I haven’t written many stories myself, but I can understand that part of the joy of writing a story, of creating anything, is engaging the imagination. The “this-can-be-anything-I-want-it-to-be” factor. We get to dream: “What could this be? What could this look like? How could it feel or taste or sound?” And then we get to try to arrive at that place. What joy! To make something that involves our senses of creativity, of wonder and imagination and beauty and invention. I see this as one of the great privileges in knowing people and the stories of their lives. What’s truly unique about our stories, as different from the fictional stories I enjoy reading, is that they’re happening now. What has happened has happened already; it’s done and over. But it is only written up to this moment. What extends beyond, where the story will go, hasn’t been decided. Or at least it can yet be altered. And this is where I see creativity and imagination enter our lives. We can ask people, “What could be? What do you want to be?” We get to dream with people about how their stories could continue. Certainly what has happened up to this point has a profound effect, but there is so much room for HOPE! And we have this honor of dreaming with people, of helping people see things differently, of imagining a life different from what they’ve had so far. I love this. I love having HOPE, of helping people to see HOPE for themselves, of having new places for their story to go… and then helping to figure out how to get there. This involves a great amount of trust, of pain, of disappointment at times. Of giving and receiving grace. Of failure.

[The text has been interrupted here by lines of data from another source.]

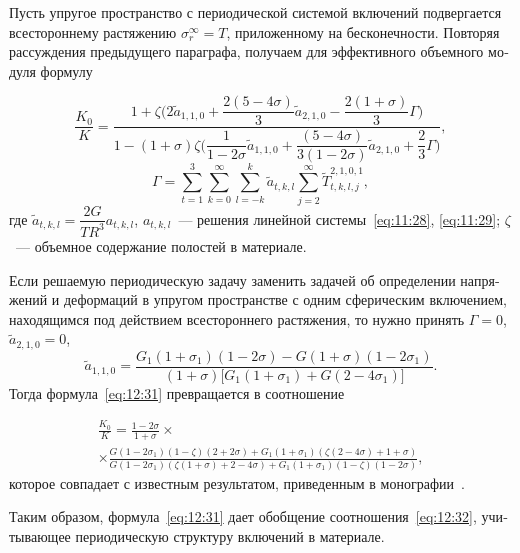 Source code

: \begin{russian}
Пусть упругое пространство с периодической системой включений подвергается всестороннему растяжению $\sigma_r^\infty=T$, приложенному на бесконечности. Повторяя рассуждения предыдущего параграфа, получаем для эффективного объемного модуля формулу

\begin{equation}
\frac{K_0}{K}=\frac{1+\zeta\bigg(2 \tilde a_{1,1,0}+\dfrac{2(5-4\sigma)}{3} \tilde a_{2,1,0}-\dfrac{2(1+\sigma)}{3}\Gamma\bigg)}{1-(1+\sigma)\zeta\bigg(\dfrac{1}{1-2\sigma} \tilde a_{1,1,0}+\dfrac{(5-4\sigma)}{3(1-2\sigma)} \tilde a_{2,1,0}+\dfrac{2}{3}\Gamma\bigg)},
\label{eq:12:31}
\end{equation}
$$
\Gamma=\sum\limits_{t=1}^3\sum\limits_{k=0}^\infty\sum\limits_{l=-k}^k \tilde a_{t,k,l}\sum\limits_{j=2}^\infty\tilde T_{t,k,l,j}^{2,1,0,1},
$$
где $\tilde a_{t,k,l}=\dfrac{2G}{TR^3}a_{t,k,l}$, $a_{t,k,l}$~--- решения линейной системы~\eqref{eq:11:28}, \eqref{eq:11:29}; $\zeta$~--- объемное содержание полостей в материале.

Если решаемую периодическую задачу заменить задачей об определении напряжений и деформаций в упругом пространстве с одним сферическим включением, находящимся под действием всестороннего растяжения, то нужно принять $\Gamma=0$, $\tilde a_{2,1,0}=0$,
$$
\tilde a_{1,1,0}=\frac{G_1(1+\sigma_1)(1-2\sigma)-G(1+\sigma)(1-2\sigma_1)}{(1+\sigma)\bigg\lbrack G_1(1+\sigma_1)+G(2-4\sigma_1)\bigg\rbrack}.
$$
Тогда формула~\eqref{eq:12:31} превращается в соотношение

\begin{multline}
\frac{K_0}{K}=\frac{1-2\sigma}{1+\sigma}\times \\
\times\frac{G(1-2\sigma_1)(1-\zeta)(2+2\sigma)+G_1(1+\sigma_1)(\zeta(2-4\sigma)+1+\sigma)}{G(1-2\sigma_1)(\zeta(1+\sigma)+2-4\sigma)+G_1(1+\sigma_1)(1-\zeta)(1-2\sigma)},
\label{eq:12:32}
\end{multline}  
которое совпадает с известным результатом, приведенным в монографии~\cite{Vanin1985}.

Таким образом, формула~\eqref{eq:12:31} дает обобщение соотношения~\eqref{eq:12:32}, учитывающее периодическую структуру включений в материале.


\end{russian}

The question that I often think about is: What does HOPE look like? Is it singing at the top of your lungs, unashamed? Is it having your kids with you? Is it being able to look someone in the eye?
As I think about this and even write about it, I realize that these are beliefs I’ve had primarily for other people. Certainly I dream about this HOPE for people I meet whose stories have led to major life crises, and equally for friends who I carry in my heart. But now I’m realizing (finally!) that if this HOPE is for all of us, then it MUST be for me too. Wow. This is a life-altering realization: that my life, our lives, are still a story-being-written. We can have HOPE – creativity and imagination – for where our stories will go. And we can dream with each other about what they may be. In fact, I would say I desperately need others to dream with me about my story, and that others need my creativity to imagine what is to come for them as well.